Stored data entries
╔══

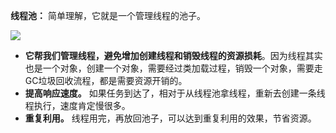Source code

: **线程池：** 简单理解，它就是一个管理线程的池子。

![](https://cdn.jsdelivr.net/gh/itwanger/toBeBetterJavaer/images/thread/sanfene/thread-pool-1.png)


*   **它帮我们管理线程，避免增加创建线程和销毁线程的资源损耗**。因为线程其实也是一个对象，创建一个对象，需要经过类加载过程，销毁一个对象，需要走GC垃圾回收流程，都是需要资源开销的。
*   **提高响应速度。** 如果任务到达了，相对于从线程池拿线程，重新去创建一条线程执行，速度肯定慢很多。
*   **重复利用。** 线程用完，再放回池子，可以达到重复利用的效果，节省资源。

╚══

- [Instructions for the task]
Every line above must be printed again exactly, pictures excluded.

- [Written solution]
Source code

: **线程池：** 简单理解，它就是一个管理线程的池子。

![](https://cdn.jsdelivr.net/gh/itwanger/toBeBetterJavaer/images/thread/sanfene/thread-pool-1.png)


*   **它帮我们管理线程，避免增加创建线程和销毁线程的资源损耗**。因为线程其实也是一个对象，创建一个对象，需要经过类加载过程，销毁一个对象，需要走GC垃圾回收流程，都是需要资源开销的。
*   **提高响应速度。** 如果任务到达了，相对于从线程池拿线程，重新去创建一条线程执行，速度肯定慢很多。
*   **重复利用。** 线程用完，再放回池子，可以达到重复利用的效果，节省资源。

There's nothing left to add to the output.